The star of that movie, Burt Lancaster, introduced Pollack to Lew Wasserman, then an executive at Universal Studios, who agreed to hire Pollack for six months to observe the studio's workings.

Pollack's directorial debut was a 1961 episode of the television western series ``Shotgun Slade,'' according to Meyer. Pollack would focus almost exclusively on directing for years to come.

He won an Emmy for best director for the 1965-66 season of ``The Game,'' part of Bob Hope Chrysler Theater. Also in 1965 he directed his first feature film, ``The Slender Thread,'' about a student volunteer at a crisis center (Poitier) who tries to help a suicidal woman (Anne Bancroft).

Pollack earned his first Academy Award nomination for best director for his sixth picture, ``They Shoot Horses: Don't They?'' (1969), about desperate contestants in a Depression-era dance marathon.

Peak Years

The 1970s and '80s were the period of Pollack's most celebrated and profitable movie-making.

In ``Jeremiah Johnson'' (1972), Redford played a disgruntled 19th-century U.S. soldier who retreats into the mountains.

``The Way We Were'' (1973), starring Redford and Barbra Streisand as lovers divided by religion and politics, earned six Academy Award nominations.

Next came ``The Yakuza'' (1974), ``Three Days of the Condor,'' (1975), ``Bobby Deerfield'' (1977), ``The Electric Horseman'' (1979) and ``Absence of Malice'' (1981), for which Newman earned an Academy Award nomination as lead actor.

Following ``Tootsie'' and ``Out of Africa'', Pollack directed the poorly received ``Havana'' (1990), then ``The Firm'' (1993), ``Sabrina'' (1995), ``Random Hearts'' (1999), and ``The Interpreter'' (2005).

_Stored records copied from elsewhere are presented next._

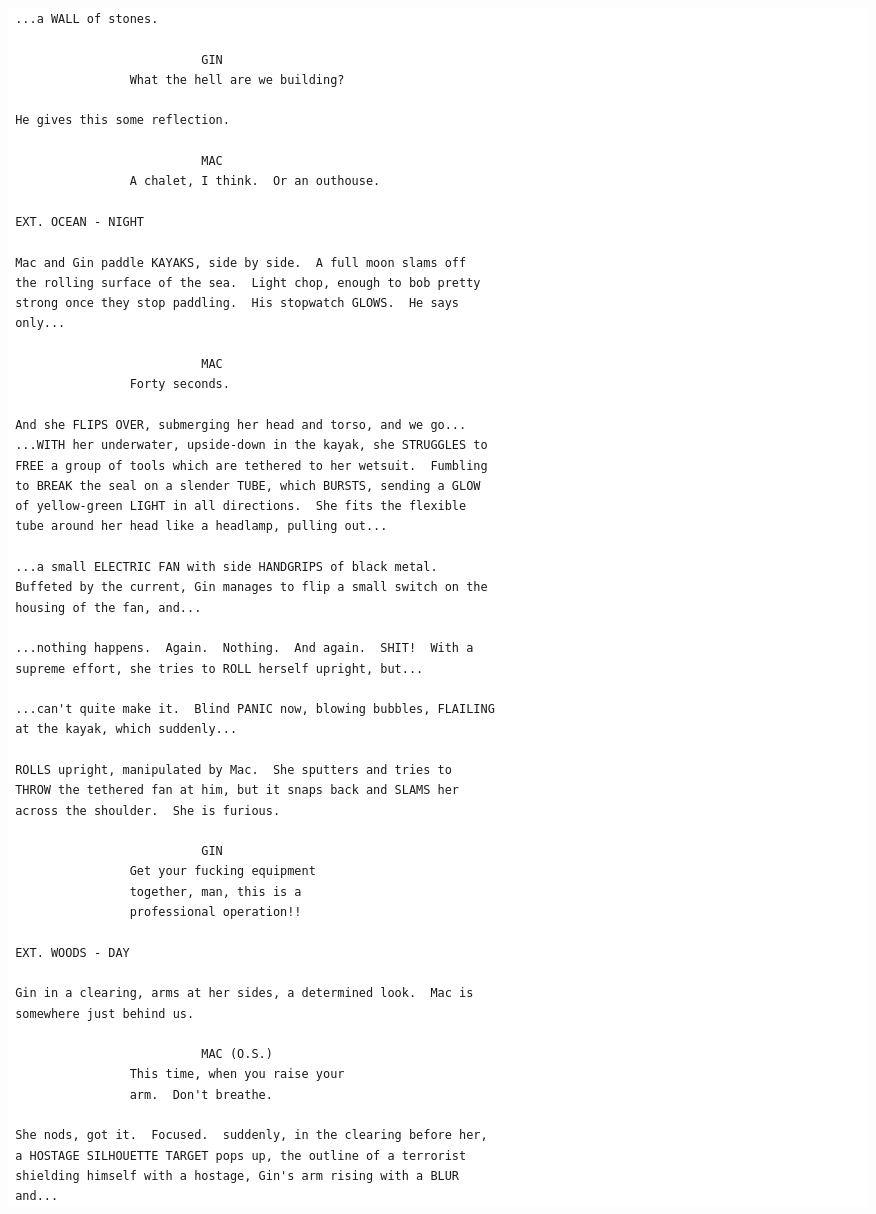      ...a WALL of stones.

                               GIN
                     What the hell are we building?

     He gives this some reflection.

                               MAC
                     A chalet, I think.  Or an outhouse.

     EXT. OCEAN - NIGHT

     Mac and Gin paddle KAYAKS, side by side.  A full moon slams off
     the rolling surface of the sea.  Light chop, enough to bob pretty
     strong once they stop paddling.  His stopwatch GLOWS.  He says
     only...

                               MAC
                     Forty seconds.

     And she FLIPS OVER, submerging her head and torso, and we go...
     ...WITH her underwater, upside-down in the kayak, she STRUGGLES to
     FREE a group of tools which are tethered to her wetsuit.  Fumbling
     to BREAK the seal on a slender TUBE, which BURSTS, sending a GLOW
     of yellow-green LIGHT in all directions.  She fits the flexible
     tube around her head like a headlamp, pulling out...

     ...a small ELECTRIC FAN with side HANDGRIPS of black metal.
     Buffeted by the current, Gin manages to flip a small switch on the
     housing of the fan, and...

     ...nothing happens.  Again.  Nothing.  And again.  SHIT!  With a
     supreme effort, she tries to ROLL herself upright, but...

     ...can't quite make it.  Blind PANIC now, blowing bubbles, FLAILING
     at the kayak, which suddenly...

     ROLLS upright, manipulated by Mac.  She sputters and tries to
     THROW the tethered fan at him, but it snaps back and SLAMS her
     across the shoulder.  She is furious.

                               GIN
                     Get your fucking equipment
                     together, man, this is a
                     professional operation!!

     EXT. WOODS - DAY

     Gin in a clearing, arms at her sides, a determined look.  Mac is
     somewhere just behind us.

                               MAC (O.S.)
                     This time, when you raise your
                     arm.  Don't breathe.

     She nods, got it.  Focused.  suddenly, in the clearing before her,
     a HOSTAGE SILHOUETTE TARGET pops up, the outline of a terrorist
     shielding himself with a hostage, Gin's arm rising with a BLUR
     and...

Pollack produced many of the films he directed. He also produced ``The Fabulous Baker Boys'' (1989), ``Searching for Bobby Fischer'' (1993), ``The Talented Mr. Ripley'' (1999) and ``Michael Clayton'' (2007).

Great Directors

After his return to acting in ``Tootsie,'' Pollack took movie roles under directors Robert Altman in ``The Player'' (1992), Woody Allen in ``Husbands and Wives'' (1992) and Stanley Kubrick in ``Eyes Wide Shut'' (1999). He said he chose roles in part to study other great directors.

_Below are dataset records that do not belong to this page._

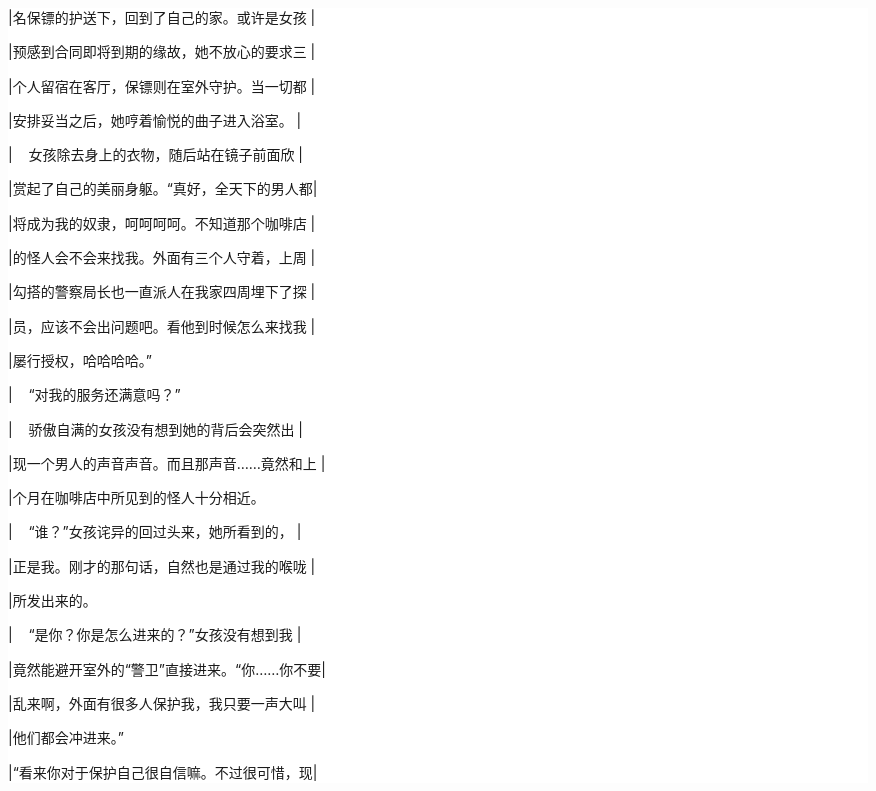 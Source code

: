 |名保镖的护送下，回到了自己的家。或许是女孩 |

|预感到合同即将到期的缘故，她不放心的要求三 |

|个人留宿在客厅，保镖则在室外守护。当一切都 |

|安排妥当之后，她哼着愉悦的曲子进入浴室。 |

|    女孩除去身上的衣物，随后站在镜子前面欣 |

|赏起了自己的美丽身躯。“真好，全天下的男人都|

|将成为我的奴隶，呵呵呵呵。不知道那个咖啡店 |

|的怪人会不会来找我。外面有三个人守着，上周 |

|勾搭的警察局长也一直派人在我家四周埋下了探 |

|员，应该不会出问题吧。看他到时候怎么来找我 |

|屡行授权，哈哈哈哈。”

|    “对我的服务还满意吗？”

|    骄傲自满的女孩没有想到她的背后会突然出 |

|现一个男人的声音声音。而且那声音……竟然和上 |

|个月在咖啡店中所见到的怪人十分相近。

|    “谁？”女孩诧异的回过头来，她所看到的， |

|正是我。刚才的那句话，自然也是通过我的喉咙 |

|所发出来的。

|    “是你？你是怎么进来的？”女孩没有想到我 |

|竟然能避开室外的“警卫”直接进来。“你……你不要|

|乱来啊，外面有很多人保护我，我只要一声大叫 |

|他们都会冲进来。”

|“看来你对于保护自己很自信嘛。不过很可惜，现|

He also appeared in hit TV shows ``Frasier,'' ``Mad About You,'' ``Will and Grace'' and ``The Sopranos.''

Pollack married Claire Griswold, an actress, in 1958. Their 34-year-old son, Steven, a student pilot, died in a 1993 plane crash near Santa Monica Airport.

A daughter, Rebecca Pollack-Parker, formerly was an executive at United Artists. Another daughter, Rachel Pollack Sorman, is a professional singer.

Pollack helped Redford found the Sundance Institute, the Park City, Utah-based nonprofit group that supports independent filmmakers and manages the annual Sundance Film Festival.